━━━ Working data ━━━
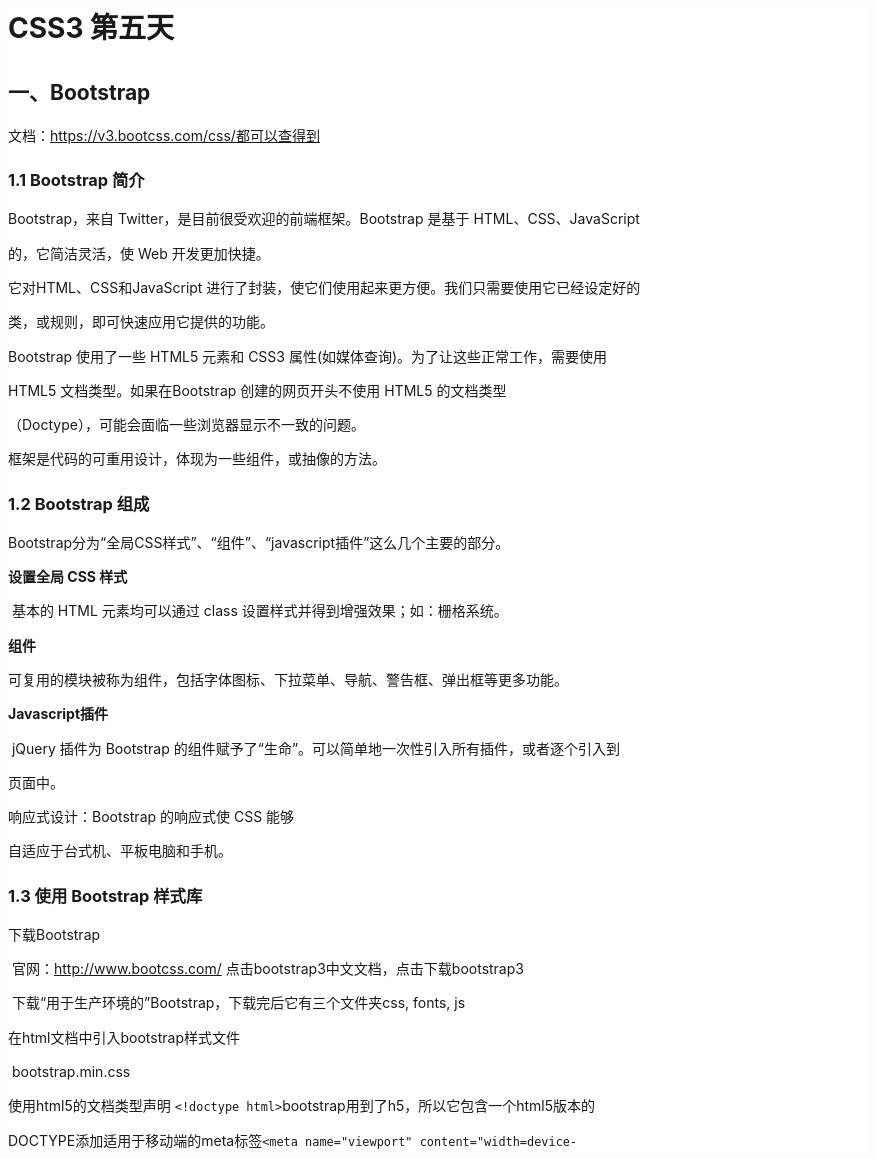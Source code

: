 # CSS3 第五天

## 一、Bootstrap
文档：https://v3.bootcss.com/css/都可以查得到
### 1.1 Bootstrap 简介

Bootstrap，来自 Twitter，是目前很受欢迎的前端框架。Bootstrap 是基于 HTML、CSS、JavaScript 

的，它简洁灵活，使 Web 开发更加快捷。

它对HTML、CSS和JavaScript 进行了封装，使它们使用起来更方便。我们只需要使用它已经设定好的

类，或规则，即可快速应用它提供的功能。

Bootstrap 使用了一些 HTML5 元素和 CSS3 属性(如媒体查询)。为了让这些正常工作，需要使用 

HTML5 文档类型<!DOCTYPE html>。如果在Bootstrap 创建的网页开头不使用 HTML5 的文档类型

（Doctype），可能会面临一些浏览器显示不一致的问题。

框架是代码的可重用设计，体现为一些组件，或抽像的方法。

### 1.2 Bootstrap 组成

Bootstrap分为“全局CSS样式”、“组件”、“javascript插件”这么几个主要的部分。

**设置全局 CSS 样式**

​	基本的 HTML 元素均可以通过 class 设置样式并得到增强效果；如：栅格系统。

**组件** 

​	可复用的模块被称为组件，包括字体图标、下拉菜单、导航、警告框、弹出框等更多功能。

**Javascript插件**

​	jQuery 插件为 Bootstrap 的组件赋予了“生命”。可以简单地一次性引入所有插件，或者逐个引入到

页面中。

响应式设计：Bootstrap 的响应式使 CSS 能够

自适应于台式机、平板电脑和手机。

### 1.3 使用 Bootstrap 样式库

下载Bootstrap

​	官网：http://www.bootcss.com/   点击bootstrap3中文文档，点击下载bootstrap3	

​	下载“用于生产环境的”Bootstrap，下载完后它有三个文件夹css, fonts, js

在html文档中引入bootstrap样式文件

​	bootstrap.min.css

使用html5的文档类型声明 ```<!doctype html>```bootstrap用到了h5，所以它包含一个html5版本的

DOCTYPE添加适用于移动端的meta标签```<meta name="viewport" content="width=device-```
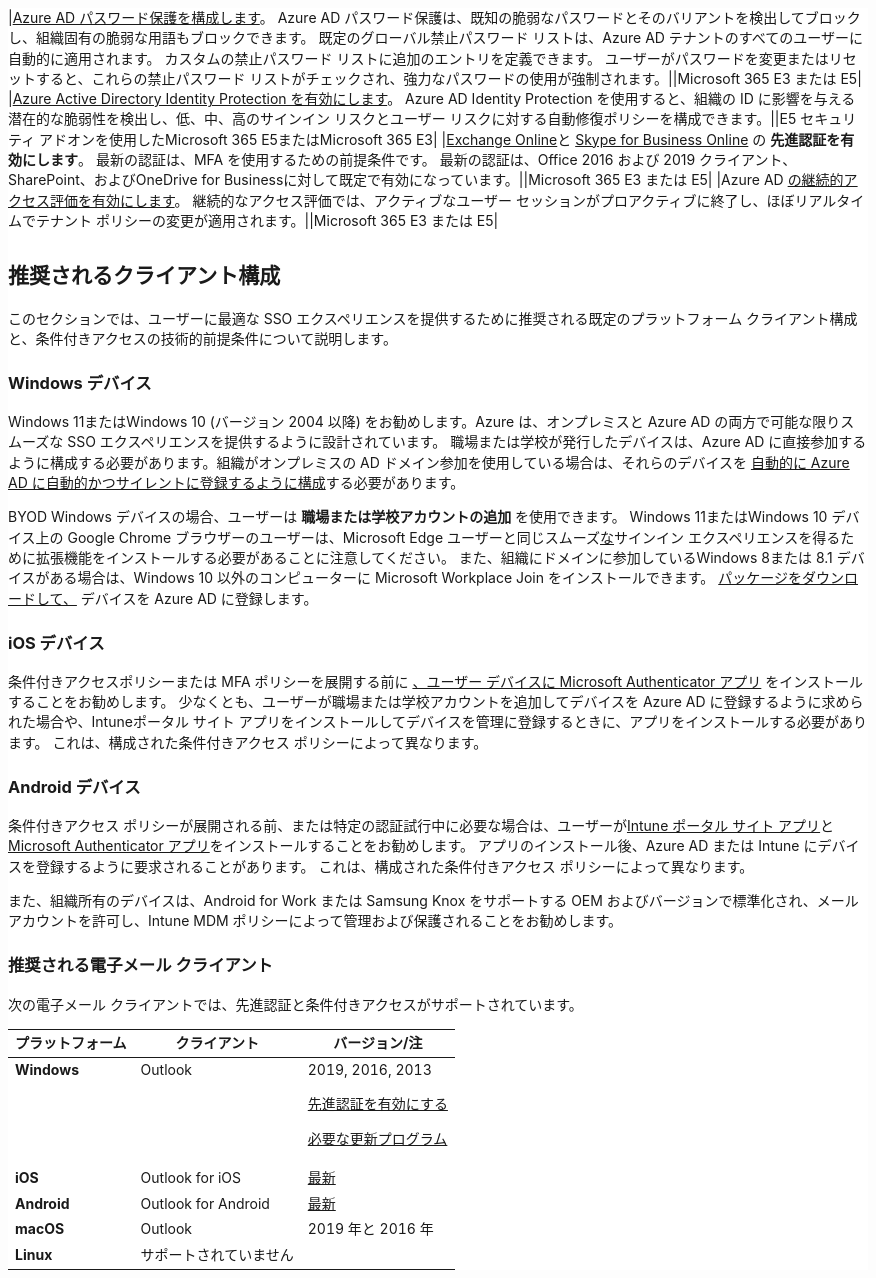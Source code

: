 |[Azure AD パスワード保護を構成します](/azure/active-directory/authentication/concept-password-ban-bad)。 Azure AD パスワード保護は、既知の脆弱なパスワードとそのバリアントを検出してブロックし、組織固有の脆弱な用語もブロックできます。 既定のグローバル禁止パスワード リストは、Azure AD テナントのすべてのユーザーに自動的に適用されます。 カスタムの禁止パスワード リストに追加のエントリを定義できます。 ユーザーがパスワードを変更またはリセットすると、これらの禁止パスワード リストがチェックされ、強力なパスワードの使用が強制されます。||Microsoft 365 E3 または E5|
|[Azure Active Directory Identity Protection を有効にします](/azure/active-directory/identity-protection/overview-identity-protection)。 Azure AD Identity Protection を使用すると、組織の ID に影響を与える潜在的な脆弱性を検出し、低、中、高のサインイン リスクとユーザー リスクに対する自動修復ポリシーを構成できます。||E5 セキュリティ アドオンを使用したMicrosoft 365 E5またはMicrosoft 365 E3|
|[Exchange Online](/Exchange/clients-and-mobile-in-exchange-online/enable-or-disable-modern-authentication-in-exchange-online)と [Skype for Business Online](https://social.technet.microsoft.com/wiki/contents/articles/34339.skype-for-business-online-enable-your-tenant-for-modern-authentication.aspx) の **先進認証を有効にします**。 最新の認証は、MFA を使用するための前提条件です。 最新の認証は、Office 2016 および 2019 クライアント、SharePoint、およびOneDrive for Businessに対して既定で有効になっています。||Microsoft 365 E3 または E5|
|Azure AD [の継続的アクセス評価を有効にします](microsoft-365-continuous-access-evaluation.md)。 継続的なアクセス評価では、アクティブなユーザー セッションがプロアクティブに終了し、ほぼリアルタイムでテナント ポリシーの変更が適用されます。||Microsoft 365 E3 または E5|

## <a name="recommended-client-configurations"></a>推奨されるクライアント構成

このセクションでは、ユーザーに最適な SSO エクスペリエンスを提供するために推奨される既定のプラットフォーム クライアント構成と、条件付きアクセスの技術的前提条件について説明します。

### <a name="windows-devices"></a>Windows デバイス

Windows 11またはWindows 10 (バージョン 2004 以降) をお勧めします。Azure は、オンプレミスと Azure AD の両方で可能な限りスムーズな SSO エクスペリエンスを提供するように設計されています。 職場または学校が発行したデバイスは、Azure AD に直接参加するように構成する必要があります。組織がオンプレミスの AD ドメイン参加を使用している場合は、それらのデバイスを [自動的に Azure AD に自動的かつサイレントに登録するように構成](/azure/active-directory/active-directory-conditional-access-automatic-device-registration-setup)する必要があります。

BYOD Windows デバイスの場合、ユーザーは **職場または学校アカウントの追加** を使用できます。 Windows 11またはWindows 10 デバイス上の Google Chrome ブラウザーのユーザーは、Microsoft Edge ユーザーと同じスムーズ[な](https://chrome.google.com/webstore/detail/windows-10-accounts/ppnbnpeolgkicgegkbkbjmhlideopiji?utm_source=chrome-app-launcher-info-dialog)サインイン エクスペリエンスを得るために拡張機能をインストールする必要があることに注意してください。 また、組織にドメインに参加しているWindows 8または 8.1 デバイスがある場合は、Windows 10 以外のコンピューターに Microsoft Workplace Join をインストールできます。 [パッケージをダウンロードして、](https://www.microsoft.com/download/details.aspx?id=53554) デバイスを Azure AD に登録します。

### <a name="ios-devices"></a>iOS デバイス

条件付きアクセスポリシーまたは MFA ポリシーを展開する前に [、ユーザー デバイスに Microsoft Authenticator アプリ](/azure/multi-factor-authentication/end-user/microsoft-authenticator-app-how-to) をインストールすることをお勧めします。 少なくとも、ユーザーが職場または学校アカウントを追加してデバイスを Azure AD に登録するように求められた場合や、Intuneポータル サイト アプリをインストールしてデバイスを管理に登録するときに、アプリをインストールする必要があります。 これは、構成された条件付きアクセス ポリシーによって異なります。

### <a name="android-devices"></a>Android デバイス

条件付きアクセス ポリシーが展開される前、または特定の認証試行中に必要な場合は、ユーザーが[Intune ポータル サイト アプリ](https://play.google.com/store/apps/details?id=com.microsoft.windowsintune.companyportal&hl=en)と [Microsoft Authenticator アプリ](/azure/multi-factor-authentication/end-user/microsoft-authenticator-app-how-to)をインストールすることをお勧めします。 アプリのインストール後、Azure AD または Intune にデバイスを登録するように要求されることがあります。 これは、構成された条件付きアクセス ポリシーによって異なります。

また、組織所有のデバイスは、Android for Work または Samsung Knox をサポートする OEM およびバージョンで標準化され、メール アカウントを許可し、Intune MDM ポリシーによって管理および保護されることをお勧めします。

### <a name="recommended-email-clients"></a>推奨される電子メール クライアント

次の電子メール クライアントでは、先進認証と条件付きアクセスがサポートされています。

|プラットフォーム|クライアント|バージョン/注|
|---|---|---|
|**Windows**|Outlook|2019, 2016, 2013 <p> [先進認証を有効にする](../../admin/security-and-compliance/enable-modern-authentication.md) <p> [必要な更新プログラム](https://support.office.com/article/Outlook-Updates-472c2322-23a4-4014-8f02-bbc09ad62213)|
|**iOS**|Outlook for iOS|[最新](https://itunes.apple.com/us/app/microsoft-outlook-email-and-calendar/id951937596?mt=8)|
|**Android**|Outlook for Android|[最新](https://play.google.com/store/apps/details?id=com.microsoft.office.outlook&hl=en)|
|**macOS**|Outlook|2019 年と 2016 年|
|**Linux**|サポートされていません||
━━━
#### What the exercise asks:
Line count for "email": report how many lines in the data above include it, with no other words.

#### Result:
2